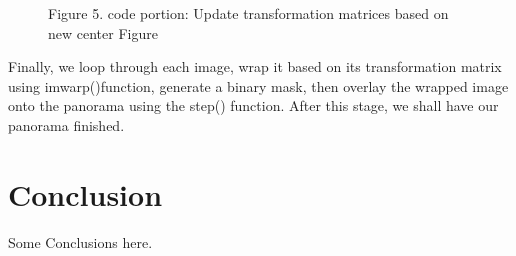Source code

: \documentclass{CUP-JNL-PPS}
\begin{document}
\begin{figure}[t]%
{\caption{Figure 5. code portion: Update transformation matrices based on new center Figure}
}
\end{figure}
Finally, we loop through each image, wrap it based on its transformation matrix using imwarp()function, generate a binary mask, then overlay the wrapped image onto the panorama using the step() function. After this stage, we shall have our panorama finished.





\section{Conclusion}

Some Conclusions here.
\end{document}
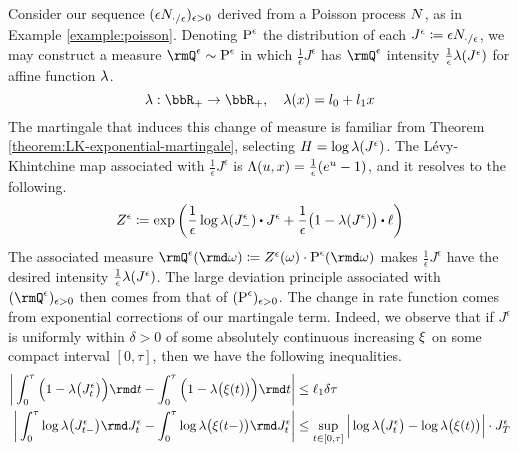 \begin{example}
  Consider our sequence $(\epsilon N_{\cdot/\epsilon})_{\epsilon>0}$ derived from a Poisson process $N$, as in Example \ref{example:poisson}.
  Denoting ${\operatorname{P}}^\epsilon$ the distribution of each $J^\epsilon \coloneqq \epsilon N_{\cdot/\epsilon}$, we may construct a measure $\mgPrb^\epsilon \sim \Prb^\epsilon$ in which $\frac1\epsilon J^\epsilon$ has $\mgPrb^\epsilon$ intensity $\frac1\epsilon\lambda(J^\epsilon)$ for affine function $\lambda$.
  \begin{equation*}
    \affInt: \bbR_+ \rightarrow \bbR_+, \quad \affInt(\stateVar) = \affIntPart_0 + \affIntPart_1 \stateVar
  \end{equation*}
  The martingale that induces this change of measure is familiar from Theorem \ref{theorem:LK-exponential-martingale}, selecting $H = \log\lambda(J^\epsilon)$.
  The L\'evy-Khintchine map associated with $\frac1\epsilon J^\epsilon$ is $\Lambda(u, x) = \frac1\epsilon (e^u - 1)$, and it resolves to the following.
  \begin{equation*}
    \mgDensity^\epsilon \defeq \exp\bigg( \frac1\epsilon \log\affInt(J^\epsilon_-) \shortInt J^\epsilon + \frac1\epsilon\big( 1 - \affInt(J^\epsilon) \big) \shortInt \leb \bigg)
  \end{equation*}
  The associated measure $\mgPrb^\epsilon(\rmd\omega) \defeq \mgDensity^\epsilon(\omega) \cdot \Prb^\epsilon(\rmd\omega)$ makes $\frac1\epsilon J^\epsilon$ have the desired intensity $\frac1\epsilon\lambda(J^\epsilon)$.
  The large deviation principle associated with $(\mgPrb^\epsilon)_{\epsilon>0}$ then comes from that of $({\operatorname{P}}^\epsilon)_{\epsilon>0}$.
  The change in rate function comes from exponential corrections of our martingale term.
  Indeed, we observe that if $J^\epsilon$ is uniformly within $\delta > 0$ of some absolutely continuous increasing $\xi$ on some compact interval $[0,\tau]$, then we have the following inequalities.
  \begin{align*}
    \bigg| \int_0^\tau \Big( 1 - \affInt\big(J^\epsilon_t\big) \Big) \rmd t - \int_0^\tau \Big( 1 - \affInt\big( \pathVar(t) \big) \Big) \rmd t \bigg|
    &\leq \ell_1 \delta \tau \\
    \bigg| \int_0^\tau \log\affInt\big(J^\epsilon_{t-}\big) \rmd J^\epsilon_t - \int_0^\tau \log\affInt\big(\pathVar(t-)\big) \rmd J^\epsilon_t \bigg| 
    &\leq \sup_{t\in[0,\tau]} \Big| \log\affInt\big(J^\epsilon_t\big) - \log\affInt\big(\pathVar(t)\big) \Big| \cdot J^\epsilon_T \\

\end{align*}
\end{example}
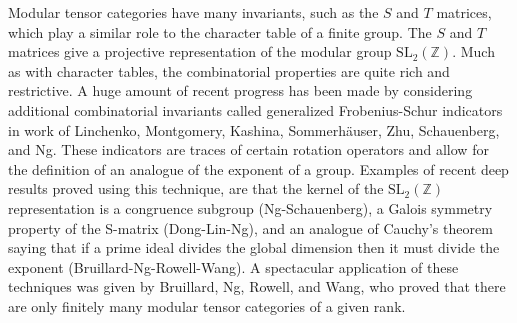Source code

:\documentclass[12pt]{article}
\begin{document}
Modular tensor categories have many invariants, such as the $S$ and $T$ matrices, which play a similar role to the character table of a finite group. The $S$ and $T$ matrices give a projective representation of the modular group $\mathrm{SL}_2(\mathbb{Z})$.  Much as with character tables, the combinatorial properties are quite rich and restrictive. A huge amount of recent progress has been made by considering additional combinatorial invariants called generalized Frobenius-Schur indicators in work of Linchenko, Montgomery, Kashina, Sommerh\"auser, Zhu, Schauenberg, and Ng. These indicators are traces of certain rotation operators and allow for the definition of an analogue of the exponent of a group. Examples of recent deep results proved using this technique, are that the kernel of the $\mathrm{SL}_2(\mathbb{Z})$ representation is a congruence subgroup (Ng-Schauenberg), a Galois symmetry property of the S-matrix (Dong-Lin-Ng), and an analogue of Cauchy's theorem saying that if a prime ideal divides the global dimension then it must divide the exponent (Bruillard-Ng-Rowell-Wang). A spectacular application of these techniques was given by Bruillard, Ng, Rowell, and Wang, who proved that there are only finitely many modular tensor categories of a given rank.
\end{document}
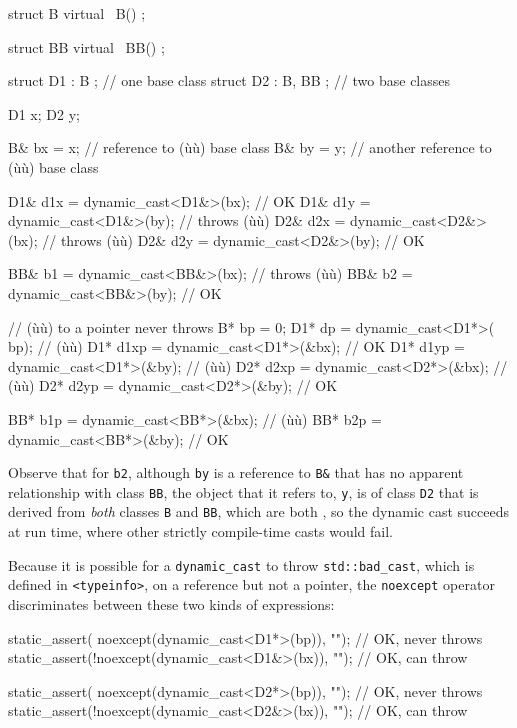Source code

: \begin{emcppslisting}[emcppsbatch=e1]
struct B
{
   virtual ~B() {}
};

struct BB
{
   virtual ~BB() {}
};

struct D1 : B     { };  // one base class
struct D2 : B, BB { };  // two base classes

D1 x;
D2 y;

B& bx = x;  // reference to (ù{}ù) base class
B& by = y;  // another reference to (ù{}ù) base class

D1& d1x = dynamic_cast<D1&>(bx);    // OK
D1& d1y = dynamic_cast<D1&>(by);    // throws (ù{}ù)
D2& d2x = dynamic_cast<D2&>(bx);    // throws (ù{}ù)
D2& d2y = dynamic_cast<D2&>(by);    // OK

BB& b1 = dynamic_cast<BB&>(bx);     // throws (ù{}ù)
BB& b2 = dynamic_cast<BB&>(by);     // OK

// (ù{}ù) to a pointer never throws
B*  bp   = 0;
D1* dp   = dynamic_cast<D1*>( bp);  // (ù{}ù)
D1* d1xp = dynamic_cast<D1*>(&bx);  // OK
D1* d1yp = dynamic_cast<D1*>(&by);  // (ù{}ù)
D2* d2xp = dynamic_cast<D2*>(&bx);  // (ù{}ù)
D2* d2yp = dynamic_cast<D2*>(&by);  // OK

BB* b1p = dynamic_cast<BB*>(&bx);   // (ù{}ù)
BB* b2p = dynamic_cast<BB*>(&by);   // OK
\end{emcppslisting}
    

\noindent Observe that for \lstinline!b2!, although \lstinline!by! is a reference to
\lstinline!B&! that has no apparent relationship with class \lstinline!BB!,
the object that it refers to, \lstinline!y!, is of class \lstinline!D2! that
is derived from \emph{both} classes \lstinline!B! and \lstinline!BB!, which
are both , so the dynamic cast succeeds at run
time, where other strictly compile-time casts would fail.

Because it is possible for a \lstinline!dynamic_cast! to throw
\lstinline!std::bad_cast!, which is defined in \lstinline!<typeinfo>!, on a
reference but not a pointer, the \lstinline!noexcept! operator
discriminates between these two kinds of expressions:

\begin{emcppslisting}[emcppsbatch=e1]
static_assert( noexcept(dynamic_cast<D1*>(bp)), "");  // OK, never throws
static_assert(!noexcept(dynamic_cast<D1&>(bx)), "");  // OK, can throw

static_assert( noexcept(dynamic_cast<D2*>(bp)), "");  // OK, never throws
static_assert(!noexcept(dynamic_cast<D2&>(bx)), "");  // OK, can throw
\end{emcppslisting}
::::
Using the material, count the lines where the word "throws" appears. Give the number by itself.

6